I did the project twice. I tried to write this blog several times, but tears come each time. Thursday when I went to present my website, something happened and all my work was suddenly gone. I had to walk away for the night due to my frustrations, but Friday morning I got worse news. A friend I couldn’t bring back to life was close to losing hers. Suddenly my project on friendship made so much more sense. 100 years from now, this grief won’t be in the newspaper. Even this semester I’ve hidden from myself how loss was coming sooner than later. So when I had to do a project on something I was passionate about, of course my subconscious would choose a friendship that goes beyond historical records.

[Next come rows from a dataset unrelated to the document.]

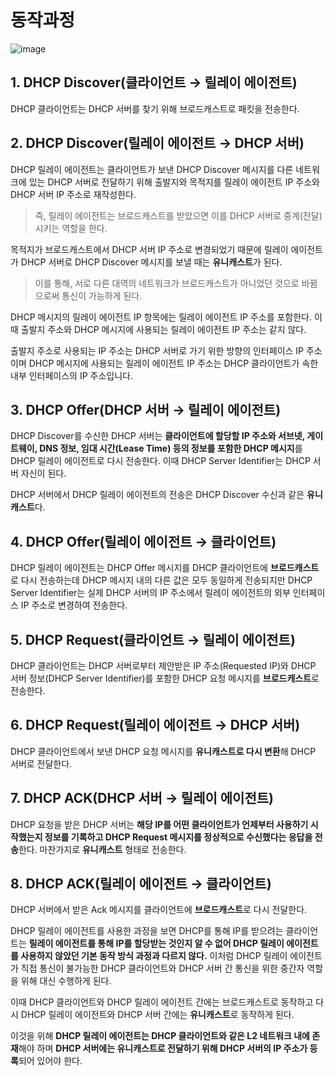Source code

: 
# 동작과정 

![image](https://user-images.githubusercontent.com/78713176/224259304-c4fdb08c-54b2-49a1-9d56-c959bce29a26.png)


## 1. DHCP Discover(클라이언트 → 릴레이 에이전트)

DHCP 클라이언트는 DHCP 서버를 찾기 위해 브로드캐스트로 패킷을 전송한다.

## 2. DHCP Discover(릴레이 에이전트 → DHCP 서버)

DHCP 릴레이 에이전트는 클라이언트가 보낸 DHCP Discover 메시지를 다른 네트워크에 있는 DHCP 서버로 전달하기 위해 출발지와 목적지를 릴레이 에이전트 IP 주소와 DHCP 서버 IP 주소로 재작성한다.

> 즉, 릴레이 에이전트는 브로드캐스트를 받았으면 이를 DHCP 서버로 중계(전달)시키는 역할을 한다.

목적지가 브로드캐스트에서 DHCP 서버 IP 주소로 변경되었기 때문에 릴레이 에이전트가 DHCP 서버로 DHCP Discover 메시지를 보낼 때는 **유니캐스트**가 된다. 

> 이를 통해, 서로 다른 대역의 네트워크가 브로드캐스트가 아니었던 것으로 바뀜으로써 통신이 가능하게 된다.

DHCP 메시지의 릴레이 에이전트 IP 항목에는 릴레이 에이전트 IP 주소를 포함한다. 이때 출발지 주소와 DHCP 메시지에 사용되는 릴레이 에이전트 IP 주소는 같지 않다.  

출발지 주소로 사용되는 IP 주소는 DHCP 서버로 가기 위한 방향의 인터페이스 IP 주소이며 DHCP 메시지에 사용되는 릴레이 에이전트 IP 주소는 DHCP 클라이언트가 속한 내부 인터페이스의 IP 주소입니다.

## 3. DHCP Offer(DHCP 서버 → 릴레이 에이전트)

DHCP Discover를 수신한 DHCP 서버는 **클라이언트에 할당할 IP 주소와 서브넷, 게이트웨이, DNS 정보, 임대 시간(Lease Time) 등의 정보를 포함한 DHCP 메시지**를 DHCP 릴레이 에이전트로 다시 전송한다. 이때 DHCP Server Identifier는 DHCP 서버 자신이 된다. 

DHCP 서버에서 DHCP 릴레이 에이전트의 전송은 DHCP Discover 수신과 같은 **유니캐스트**다.

## 4. DHCP Offer(릴레이 에이전트 → 클라이언트)

DHCP 릴레이 에이전트는 DHCP Offer 메시지를 DHCP 클라이언트에 **브로드캐스트**로 다시 전송하는데 DHCP 메시지 내의 다른 값은 모두 동일하게 전송되지만 DHCP Server Identifier는 실제 DHCP 서버의 IP 주소에서 릴레이 에이전트의 외부 인터페이스 IP 주소로 변경하여 전송한다.

## 5. DHCP Request(클라이언트 → 릴레이 에이전트)

DHCP 클라이언트는 DHCP 서버로부터 제안받은 IP 주소(Requested IP)와 DHCP 서버 정보(DHCP Server Identifier)를 포함한 DHCP 요청 메시지를 **브로드캐스트**로 전송한다.

## 6. DHCP Request(릴레이 에이전트 → DHCP 서버)

DHCP 클라이언트에서 보낸 DHCP 요청 메시지를 **유니캐스트로 다시 변환**해 DHCP 서버로 전달한다.

## 7. DHCP ACK(DHCP 서버 → 릴레이 에이전트)

DHCP 요청을 받은 DHCP 서버는 **해당 IP를 어떤 클라이언트가 언제부터 사용하기 시작했는지 정보를 기록하고 DHCP Request 메시지를 정상적으로 수신했다는 응답을 전송**한다. 마찬가지로 **유니캐스트** 형태로 전송한다.

## 8. DHCP ACK(릴레이 에이전트 → 클라이언트)

DHCP 서버에서 받은 Ack 메시지를 클라이언트에 **브로드캐스트**로 다시 전달한다.

DHCP 릴레이 에이전트를 사용한 과정을 보면 DHCP를 통해 IP를 받으려는 클라이언트는 **릴레이 에이전트를 통해 IP를 할당받는 것인지 알 수 없어 DHCP 릴레이 에이전트를 사용하지 않았던 기본 동작 방식 과정과 다르지 않다.** 이처럼 DHCP 릴레이 에이전트가 직접 통신이 불가능한 DHCP 클라이언트와 DHCP 서버 간 통신을 위한 중간자 역할을 위해 대신 수행하게 된다.

이때 DHCP 클라이언트와 DHCP 릴레이 에이전트 간에는 브로드캐스트로 동작하고 다시 DHCP 릴레이 에이전트와 DHCP 서버 간에는 **유니캐스트**로 동작하게 된다. 

이것을 위해 **DHCP 릴레이 에이전트는 DHCP 클라이언트와 같은 L2 네트워크 내에 존재**해야 하며 **DHCP 서버에는 유니캐스트로 전달하기 위해 DHCP 서버의 IP 주소가 등록**되어 있어야 한다.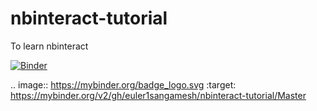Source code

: # nbinteract-tutorial
To learn nbinteract

[![Binder](https://mybinder.org/badge_logo.svg)](https://mybinder.org/v2/gh/euler1sangamesh/nbinteract-tutorial/Master)


.. image:: https://mybinder.org/badge_logo.svg :target: https://mybinder.org/v2/gh/euler1sangamesh/nbinteract-tutorial/Master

Working with Auter and Nelson was as much as a search for their friendship as it was a search for their thoughts. They both worked as messengers, yes. They went to the same church. They planned and attended the same events that empowered the African American community. I looked at the census records to see how many African Americans were messengers at the Capitol compared to white people. First there was only 3 African Americans compared to at least 7 other white messengers, then it became a closer margin with 5 African Americans compared to about 5 white messengers. It flipped in 1920 and there were 7 African Americans compared to the 3 white messengers. 10 years later and it flipped again and African American messengers were again the minority in the workplace.

1930 Census Sorted
1930 Census

One of the first events that Auter and Nelson worked on together featured a speech by Harry S. Cummings which featured “a Hopeful View of the Negroes’ Future,”

Patriot 1905
The Patriot, April 21, 1905

Auter and Nelson lived through the shift in workplace dynamics. Auter and Nelson heard a hopeful speech, and then faced reality together. But they weren’t discouraged, instead they kept providing for their community ways to be empowered. Even though I focus on their friendship, these articles about their community work combined with the work environment they faced offers a tug-of-war that I wish was more obvious. Were they both optimistic or did one have to keep reminding the other not to get too down? Did they spend hours after speeches discussing what they agree and disagree with?

While my Story Map project doesn’t offer sharp conclusions, it’s because these everyday moments that we know shape a person aren’t dramatic enough for the paper. No, I don’t want a newspaper to cover private conversations. But I want historical practices to leave room for imagination. I wouldn’t present this research at a conference, but I fear we spend so much time looking for the deep arguments that we lose the reality of how human these people still can be. Auter and Nelson are my comforters, signaling to me that even though close memories aren’t included in historical records, they are as valid as you allow them to be.